## YOUR OBJECTIVE
Starting from the line that holds "Logic gate puzzle", print every line through the end of the records, first and last included.

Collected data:
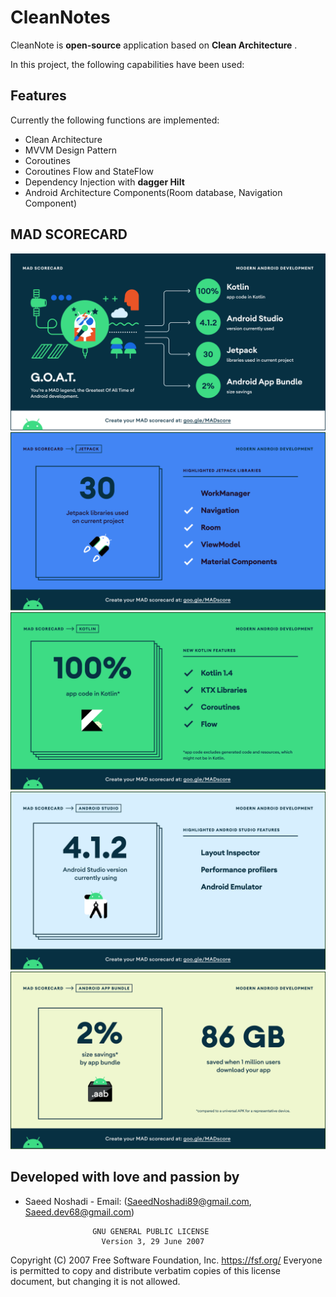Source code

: # CleanNotes

CleanNote is <b>open-source</b> application based on <b>Clean Architecture</b> .

In this project, the following capabilities have been used:

## Features

Currently the following functions are implemented:

* Clean Architecture
* MVVM Design Pattern
* Coroutines
* Coroutines Flow and StateFlow
* Dependency Injection with <b>dagger Hilt</b>
* Android Architecture Components(Room database, Navigation Component)

## MAD SCORECARD

![](https://github.com/SaeedNoshadi89/CleanNotes/blob/master/MadShots/summary.png)
![](https://github.com/SaeedNoshadi89/CleanNotes/blob/master/MadShots/jetpack.png)
![](https://github.com/SaeedNoshadi89/CleanNotes/blob/master/MadShots/kotlin.png)
![](https://github.com/SaeedNoshadi89/CleanNotes/blob/master/MadShots/studio.png)
![](https://github.com/SaeedNoshadi89/CleanNotes/blob/master/MadShots/app_bundle.png)


## Developed with love and passion by


* Saeed Noshadi - Email: (SaeedNoshadi89@gmail.com, Saeed.dev68@gmail.com)


                     GNU GENERAL PUBLIC LICENSE
                       Version 3, 29 June 2007

 Copyright (C) 2007 Free Software Foundation, Inc. <https://fsf.org/>
 Everyone is permitted to copy and distribute verbatim copies
 of this license document, but changing it is not allowed.

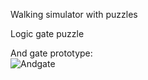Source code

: Walking simulator with puzzles

Logic gate puzzle

And gate prototype:  
![Andgate](https://media.giphy.com/media/fuwpIfpVmiz1tkqIbs/giphy.gif?cid=790b761168bd9245a9555c9ee16b28810727340cc9d433de&rid=giphy.gif&ct=g)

## YOUR RESPONSE
Logic gate puzzle

And gate prototype:  
![Andgate](https://media.giphy.com/media/fuwpIfpVmiz1tkqIbs/giphy.gif?cid=790b761168bd9245a9555c9ee16b28810727340cc9d433de&rid=giphy.gif&ct=g)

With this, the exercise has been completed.